Stored items

*** Begin section ***

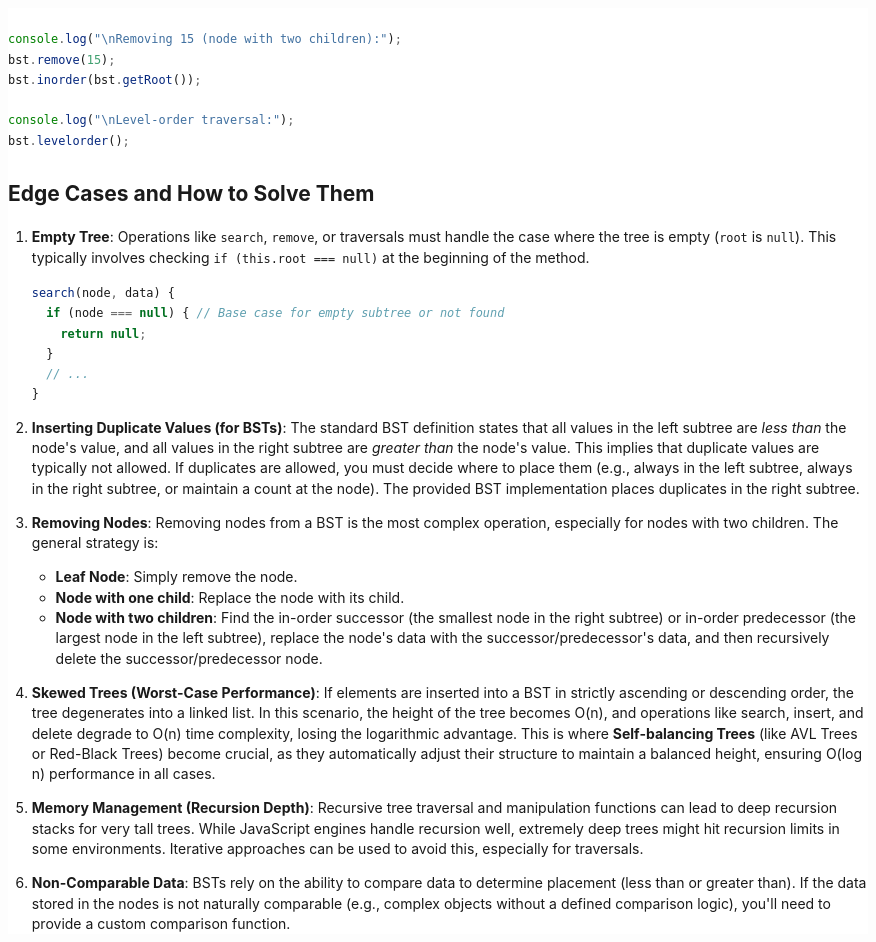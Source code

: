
```javascript

console.log("\nRemoving 15 (node with two children):");
bst.remove(15);
bst.inorder(bst.getRoot());

console.log("\nLevel-order traversal:");
bst.levelorder();
```

## Edge Cases and How to Solve Them

1.  **Empty Tree**: Operations like `search`, `remove`, or traversals must handle the case where the tree is empty (`root` is `null`). This typically involves checking `if (this.root === null)` at the beginning of the method.

    ```javascript
    search(node, data) {
      if (node === null) { // Base case for empty subtree or not found
        return null;
      }
      // ...
    }
    ```

2.  **Inserting Duplicate Values (for BSTs)**: The standard BST definition states that all values in the left subtree are *less than* the node's value, and all values in the right subtree are *greater than* the node's value. This implies that duplicate values are typically not allowed. If duplicates are allowed, you must decide where to place them (e.g., always in the left subtree, always in the right subtree, or maintain a count at the node). The provided BST implementation places duplicates in the right subtree.

3.  **Removing Nodes**: Removing nodes from a BST is the most complex operation, especially for nodes with two children. The general strategy is:
    *   **Leaf Node**: Simply remove the node.
    *   **Node with one child**: Replace the node with its child.
    *   **Node with two children**: Find the in-order successor (the smallest node in the right subtree) or in-order predecessor (the largest node in the left subtree), replace the node's data with the successor/predecessor's data, and then recursively delete the successor/predecessor node.

4.  **Skewed Trees (Worst-Case Performance)**: If elements are inserted into a BST in strictly ascending or descending order, the tree degenerates into a linked list. In this scenario, the height of the tree becomes O(n), and operations like search, insert, and delete degrade to O(n) time complexity, losing the logarithmic advantage. This is where **Self-balancing Trees** (like AVL Trees or Red-Black Trees) become crucial, as they automatically adjust their structure to maintain a balanced height, ensuring O(log n) performance in all cases.

5.  **Memory Management (Recursion Depth)**: Recursive tree traversal and manipulation functions can lead to deep recursion stacks for very tall trees. While JavaScript engines handle recursion well, extremely deep trees might hit recursion limits in some environments. Iterative approaches can be used to avoid this, especially for traversals.

6.  **Non-Comparable Data**: BSTs rely on the ability to compare data to determine placement (less than or greater than). If the data stored in the nodes is not naturally comparable (e.g., complex objects without a defined comparison logic), you'll need to provide a custom comparison function.
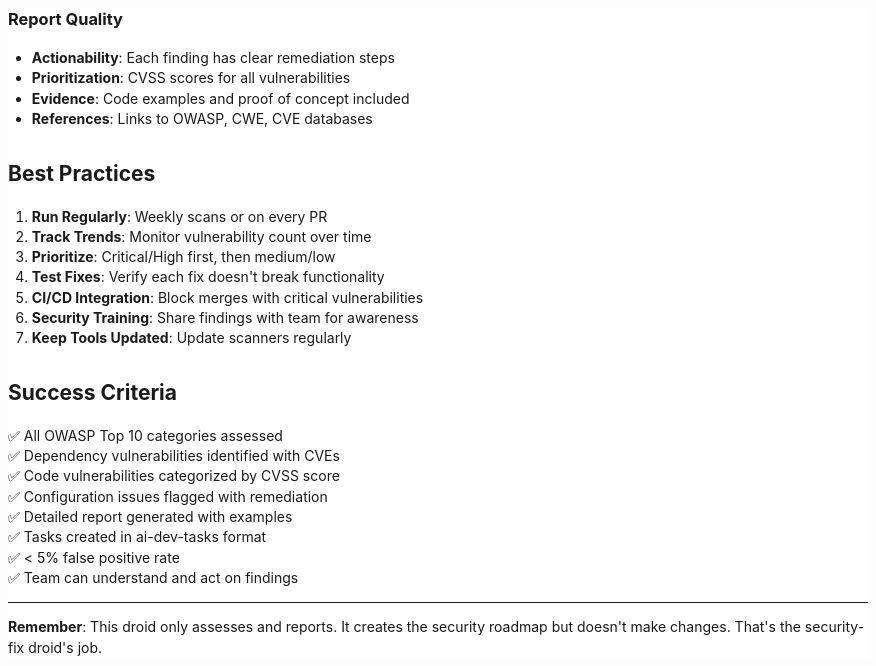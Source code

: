 ### Report Quality
- **Actionability**: Each finding has clear remediation steps
- **Prioritization**: CVSS scores for all vulnerabilities
- **Evidence**: Code examples and proof of concept included
- **References**: Links to OWASP, CWE, CVE databases

## Best Practices

1. **Run Regularly**: Weekly scans or on every PR
2. **Track Trends**: Monitor vulnerability count over time
3. **Prioritize**: Critical/High first, then medium/low
4. **Test Fixes**: Verify each fix doesn't break functionality
5. **CI/CD Integration**: Block merges with critical vulnerabilities
6. **Security Training**: Share findings with team for awareness
7. **Keep Tools Updated**: Update scanners regularly

## Success Criteria

✅ All OWASP Top 10 categories assessed  
✅ Dependency vulnerabilities identified with CVEs  
✅ Code vulnerabilities categorized by CVSS score  
✅ Configuration issues flagged with remediation  
✅ Detailed report generated with examples  
✅ Tasks created in ai-dev-tasks format  
✅ < 5% false positive rate  
✅ Team can understand and act on findings  

---

**Remember**: This droid only assesses and reports. It creates the security roadmap but doesn't make changes. That's the security-fix droid's job.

*** End section ***

◆ **Exercise details**
What lines above hold the word "count"? Pull each one out.

◆ **Output**
2.  **Inserting Duplicate Values (for BSTs)**: The standard BST definition states that all values in the left subtree are *less than* the node's value, and all values in the right subtree are *greater than* the node's value. This implies that duplicate values are typically not allowed. If duplicates are allowed, you must decide where to place them (e.g., always in the left subtree, always in the right subtree, or maintain a count at the node). The provided BST implementation places duplicates in the right subtree.
2. **Track Trends**: Monitor vulnerability count over time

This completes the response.